This story has been corrected. Read below
MOORESVILLE, N.C. -- Darrell Wallace Jr. will compete in the Truck Series for Kyle Busch Motorsports in 2013, making him the fourth black driver in the history of NASCAR to have a full-time ride in a national series.
"I can't wait to get started," Wallace said Saturday in a statement. "I appreciate everyone at Joe Gibbs Racing and Kyle Busch Motorsports for working this out and providing me the opportunity to compete for Rookie of the Year and the Championship in the Truck Series."
Wallace, 19, will drive the No. 54 Toyota.
"We have a great deal of confidence in Darrell and this is a big step in his career," said Joe Gibbs, owner of Joe Gibbs Racing.
The only other black drivers who have competed full time in a national series are Wendell Scott, Willie T. Ribbs and
Bill Lester. Scott drove for much of 1961 through 1971 in NASCAR's top series, now known as the Sprint Cup Series.
He is the only black driver who has won a race in a national series --1964 at Speedway Park in Jacksonville, Fla. That victory was initially given to Buck Baker before a review showed that Scott actually won.
Ribbs drove a full Truck schedule in 2001 for Bobby Hamilton Racing.
"Having Darrell run a full season along with Joey Coulter gives us two young exciting drivers to help further grow our program" KBM owner Kyle Busch said. "I've had the opportunity to race with Darrell and he has proven himself at each level.

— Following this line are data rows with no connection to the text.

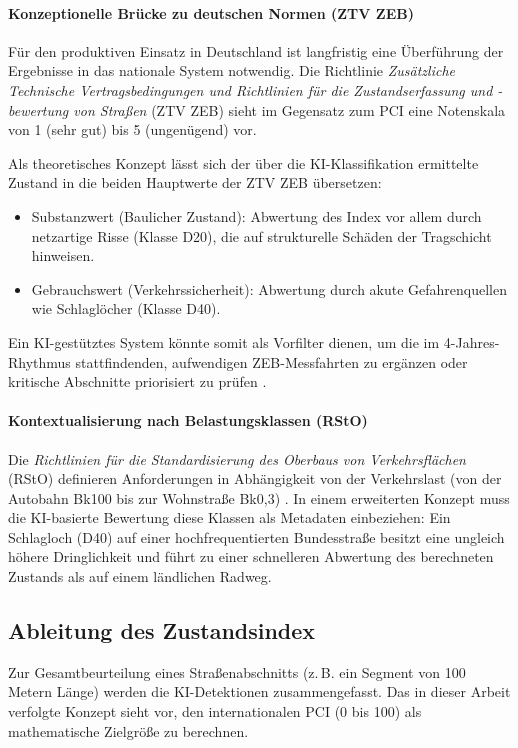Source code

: \paragraph{Konzeptionelle Brücke zu deutschen Normen (ZTV ZEB)}
Für den produktiven Einsatz in Deutschland ist langfristig eine Überführung der Ergebnisse in das nationale System notwendig. Die Richtlinie \emph{Zusätzliche Technische Vertragsbedingungen und Richtlinien für die Zustandserfassung und -bewertung von Straßen} (ZTV ZEB) sieht im Gegensatz zum PCI eine Notenskala von 1 (sehr gut) bis 5 (ungenügend) vor. 

Als theoretisches Konzept lässt sich der über die KI-Klassifikation ermittelte Zustand in die beiden Hauptwerte der ZTV ZEB übersetzen:
\begin{itemize}
    \item Substanzwert (Baulicher Zustand): Abwertung des Index vor allem durch netzartige Risse (Klasse D20), die auf strukturelle Schäden der Tragschicht hinweisen.
    \item Gebrauchswert (Verkehrssicherheit): Abwertung durch akute Gefahrenquellen wie Schlaglöcher (Klasse D40).
\end{itemize}
Ein KI-gestütztes System könnte somit als Vorfilter dienen, um die im 4-Jahres-Rhythmus stattfindenden, aufwendigen ZEB-Messfahrten zu ergänzen oder kritische Abschnitte priorisiert zu prüfen \cite{fgsv2024_apske}.

\paragraph{Kontextualisierung nach Belastungsklassen (RStO)}
Die \emph{Richtlinien für die Standardisierung des Oberbaus von Verkehrsflächen} (RStO) definieren Anforderungen in Abhängigkeit von der Verkehrslast (von der Autobahn Bk100 bis zur Wohnstraße Bk0,3) \cite{vm_bw_2015_zeb}. In einem erweiterten Konzept muss die KI-basierte Bewertung diese Klassen als Metadaten einbeziehen: Ein Schlagloch (D40) auf einer hochfrequentierten Bundesstraße besitzt eine ungleich höhere Dringlichkeit und führt zu einer schnelleren Abwertung des berechneten Zustands als auf einem ländlichen Radweg.

\subsection{Ableitung des Zustandsindex}
\label{subsec:zustandsindex}

Zur Gesamtbeurteilung eines Straßenabschnitts (z.\,B. ein Segment von 100 Metern Länge) werden die KI-Detektionen zusammengefasst. Das in dieser Arbeit verfolgte Konzept sieht vor, den internationalen PCI (0 bis 100) als mathematische Zielgröße zu berechnen.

I can't wait to see him in one of our Tundras."
Lester competed full time in the Truck Series from 2002-06. He had two top-5s and seven top-10s in 142 races.
Wallace drove in the K&N Pro Series East for JGR from 2010-12. In 2010, he became that series' youngest driver and the first black driver to win a race at Greenville-Pickens Speedway.
Wallace drove in four Nationwide Series races for JGR last season, collecting three top-10s and no finish worse than 12th. He won the pole at Dover.
David Newton covers NASCAR for ESPN.com. He can be reached at firstname.lastname@example.org.
A Feb. 8 ESPN.com story about Darrell Wallace Jr. incorrectly reported the number of black drivers with full-time rides on a NASCAR national series. Wallace is the fourth black driver to have a full-time ride.